Required action:
Pull every line containing the word "script" out of the material below.

Task material:

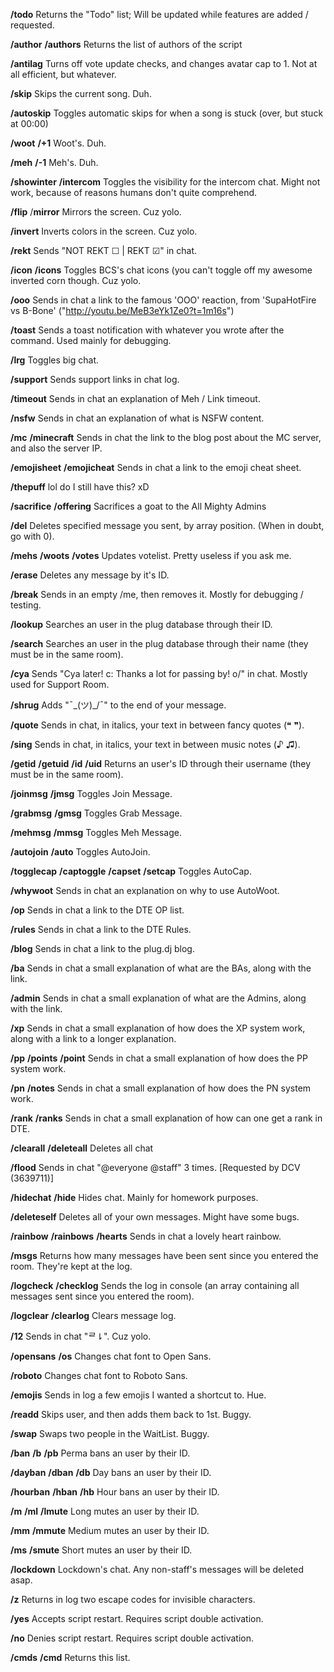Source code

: **/todo**
	Returns the "Todo" list; Will be updated while features are added / requested.

**/author**
**/authors**
	Returns the list of authors of the script

**/antilag**
	Turns off vote update checks, and changes avatar cap to 1. Not at all efficient, but whatever.

**/skip**
	Skips the current song. Duh.

**/autoskip**
	Toggles automatic skips for when a song is stuck (over, but stuck at 00:00)

**/woot**
**/+1**
	Woot's. Duh.

**/meh**
**/-1**
	Meh's. Duh.

**/showinter**
**/intercom**
	Toggles the visibility for the intercom chat. Might not work, because of reasons humans don't quite comprehend.

**/flip**
/**mirror**
	Mirrors the screen. Cuz yolo.

**/invert**
	Inverts colors in the screen. Cuz yolo.

**/rekt**
	Sends "NOT REKT ☐ | REKT ☑" in chat.

**/icon**
**/icons**
	Toggles BCS's chat icons (you can't toggle off my awesome inverted corn though. Cuz yolo.

**/ooo**
	Sends in chat a link to the famous 'OOO' reaction, from 'SupaHotFire vs B-Bone' ("http://youtu.be/MeB3eYk1Ze0?t=1m16s")

**/toast**
	Sends a toast notification with whatever you wrote after the command. Used mainly for debugging.

**/lrg**
	Toggles big chat.

**/support**
	Sends support links in chat log.

**/timeout**
	Sends in chat an explanation of Meh / Link timeout.

**/nsfw**
	Sends in chat an explanation of what is NSFW content.

**/mc**
**/minecraft**
	Sends in chat the link to the blog post about the MC server, and also the server IP.

**/emojisheet**
**/emojicheat**
	Sends in chat a link to the emoji cheat sheet.

**/thepuff**
	lol do I still have this? xD

**/sacrifice**
**/offering**
	Sacrifices a goat to the All Mighty Admins

**/del**
	Deletes specified message you sent, by array position. (When in doubt, go with 0).

**/mehs**
**/woots**
**/votes**
	Updates votelist. Pretty useless if you ask me.

**/erase**
	Deletes any message by it's ID.

**/break**
	Sends in an empty /me, then removes it. Mostly for debugging / testing.

**/lookup**
	Searches an user in the plug database through their ID.

**/search**
	Searches an user in the plug database through their name (they must be in the same room).

**/cya**
	Sends "Cya later! c: Thanks a lot for passing by! o/" in chat. Mostly used for Support Room.

**/shrug**
	Adds "¯\_(ツ)_/¯" to the end of your message.

**/quote**
	Sends in chat, in italics, your text in between fancy quotes (❝ ❞).

**/sing**
	Sends in chat, in italics, your text in between music notes (♪ ♫).

**/getid**
**/getuid**
**/id**
**/uid**
	Returns an user's ID through their username (they must be in the same room).

**/joinmsg**
**/jmsg**
	Toggles Join Message.

**/grabmsg**
**/gmsg**
	Toggles Grab Message.
		
**/mehmsg**
**/mmsg**
	Toggles Meh Message.

**/autojoin**
**/auto**
	Toggles AutoJoin.

**/togglecap**
**/captoggle**
**/capset**
**/setcap**
	Toggles AutoCap.

**/whywoot**
	Sends in chat an explanation on why to use AutoWoot.

**/op**
	Sends in chat a link to the DTE OP list.

**/rules**
	Sends in chat a link to the DTE Rules.

**/blog**
	Sends in chat a link to the plug.dj blog.

**/ba**
	Sends in chat a small explanation of what are the BAs, along with the link.

**/admin**
	Sends in chat a small explanation of what are the Admins, along with the link.

**/xp**
	Sends in chat a small explanation of how does the XP system work, along with a link to a longer explanation.

**/pp**
**/points**
**/point**
	Sends in chat a small explanation of how does the PP system work.

**/pn**
**/notes**
	Sends in chat a small explanation of how does the PN system work.

**/rank**
**/ranks**
	Sends in chat a small explanation of how can one get a rank in DTE.

**/clearall**
**/deleteall**
	Deletes all chat

**/flood**
	Sends in chat "@everyone @staff" 3 times. [Requested by DCV (3639711)]

**/hidechat**
**/hide**
	Hides chat. Mainly for homework purposes.

**/deleteself**
	Deletes all of your own messages. Might have some bugs.

**/rainbow**
**/rainbows**
**/hearts**
	Sends in chat a lovely heart rainbow.

**/msgs**
	Returns how many messages have been sent since you entered the room. They're kept at the log.

**/logcheck**
**/checklog**
	Sends the log in console (an array containing all messages sent since you entered the room).

**/logclear**
**/clearlog**
	Clears message log.

**/12**
	Sends in chat "ᄅ⇂". Cuz yolo.

**/opensans**
**/os**
	Changes chat font to Open Sans.

**/roboto**
	Changes chat font to Roboto Sans.

**/emojis**
	Sends in log a few emojis I wanted a shortcut to. Hue.

**/readd**
	Skips user, and then adds them back to 1st. Buggy.

**/swap**
	Swaps two people in the WaitList. Buggy.

**/ban**
**/b**
**/pb**
	Perma bans an user by their ID.

**/dayban**
**/dban**
**/db**
	Day bans an user by their ID.

**/hourban**
**/hban**
**/hb**
	Hour bans an user by their ID.

**/m**
**/ml**
**/lmute**
	Long mutes an user by their ID.

**/mm**
**/mmute**
	Medium mutes an user by their ID.

**/ms**
**/smute**
	Short mutes an user by their ID.

**/lockdown**
	Lockdown's chat. Any non-staff's messages will be deleted asap.

**/z**
	Returns in log two escape codes for invisible characters.
			
**/yes**
	Accepts script restart. Requires script double activation.

**/no**
	Denies script restart. Requires script double activation.
		
**/cmds**
**/cmd**
	Returns this list.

Result for this exercise:
	Returns the list of authors of the script
	Accepts script restart. Requires script double activation.
	Denies script restart. Requires script double activation.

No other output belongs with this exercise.